━━ Data to process

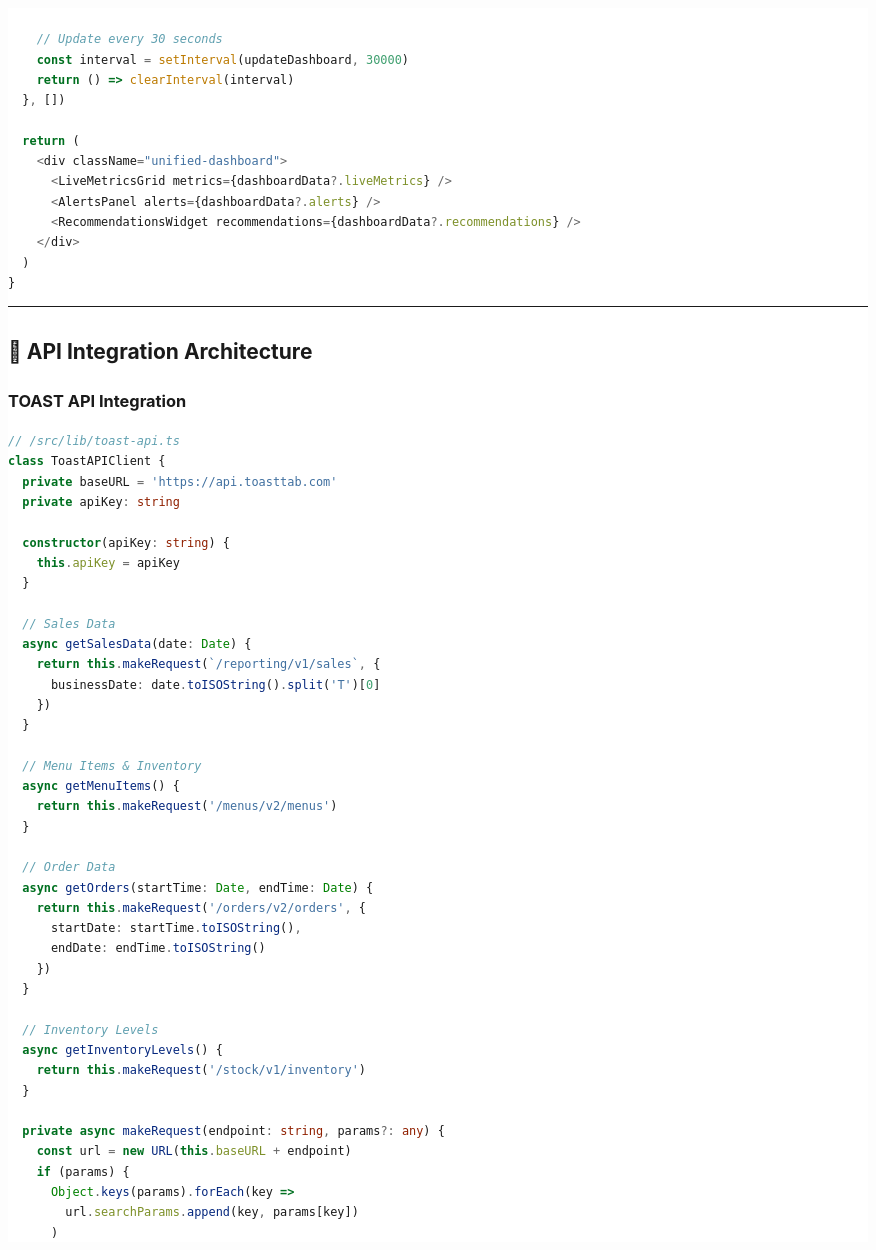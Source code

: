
 ```typescript
    
    // Update every 30 seconds
    const interval = setInterval(updateDashboard, 30000)
    return () => clearInterval(interval)
  }, [])
  
  return (
    <div className="unified-dashboard">
      <LiveMetricsGrid metrics={dashboardData?.liveMetrics} />
      <AlertsPanel alerts={dashboardData?.alerts} />
      <RecommendationsWidget recommendations={dashboardData?.recommendations} />
    </div>
  )
}
```

---

## 🔌 API Integration Architecture

### TOAST API Integration

```typescript
// /src/lib/toast-api.ts
class ToastAPIClient {
  private baseURL = 'https://api.toasttab.com'
  private apiKey: string
  
  constructor(apiKey: string) {
    this.apiKey = apiKey
  }
  
  // Sales Data
  async getSalesData(date: Date) {
    return this.makeRequest(`/reporting/v1/sales`, {
      businessDate: date.toISOString().split('T')[0]
    })
  }
  
  // Menu Items & Inventory
  async getMenuItems() {
    return this.makeRequest('/menus/v2/menus')
  }
  
  // Order Data
  async getOrders(startTime: Date, endTime: Date) {
    return this.makeRequest('/orders/v2/orders', {
      startDate: startTime.toISOString(),
      endDate: endTime.toISOString()
    })
  }
  
  // Inventory Levels
  async getInventoryLevels() {
    return this.makeRequest('/stock/v1/inventory')
  }
  
  private async makeRequest(endpoint: string, params?: any) {
    const url = new URL(this.baseURL + endpoint)
    if (params) {
      Object.keys(params).forEach(key => 
        url.searchParams.append(key, params[key])
      )
```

━━━━

# Task to carry out:
After removing each picture, print the entries above exactly as they were.

# Answer below:
Source code

:
 ```typescript
    
    // Update every 30 seconds
    const interval = setInterval(updateDashboard, 30000)
    return () => clearInterval(interval)
  }, [])
  
  return (
    <div className="unified-dashboard">
      <LiveMetricsGrid metrics={dashboardData?.liveMetrics} />
      <AlertsPanel alerts={dashboardData?.alerts} />
      <RecommendationsWidget recommendations={dashboardData?.recommendations} />
    </div>
  )
}
```

---

## 🔌 API Integration Architecture

### TOAST API Integration

```typescript
// /src/lib/toast-api.ts
class ToastAPIClient {
  private baseURL = 'https://api.toasttab.com'
  private apiKey: string
  
  constructor(apiKey: string) {
    this.apiKey = apiKey
  }
  
  // Sales Data
  async getSalesData(date: Date) {
    return this.makeRequest(`/reporting/v1/sales`, {
      businessDate: date.toISOString().split('T')[0]
    })
  }
  
  // Menu Items & Inventory
  async getMenuItems() {
    return this.makeRequest('/menus/v2/menus')
  }
  
  // Order Data
  async getOrders(startTime: Date, endTime: Date) {
    return this.makeRequest('/orders/v2/orders', {
      startDate: startTime.toISOString(),
      endDate: endTime.toISOString()
    })
  }
  
  // Inventory Levels
  async getInventoryLevels() {
    return this.makeRequest('/stock/v1/inventory')
  }
  
  private async makeRequest(endpoint: string, params?: any) {
    const url = new URL(this.baseURL + endpoint)
    if (params) {
      Object.keys(params).forEach(key => 
        url.searchParams.append(key, params[key])
      )
```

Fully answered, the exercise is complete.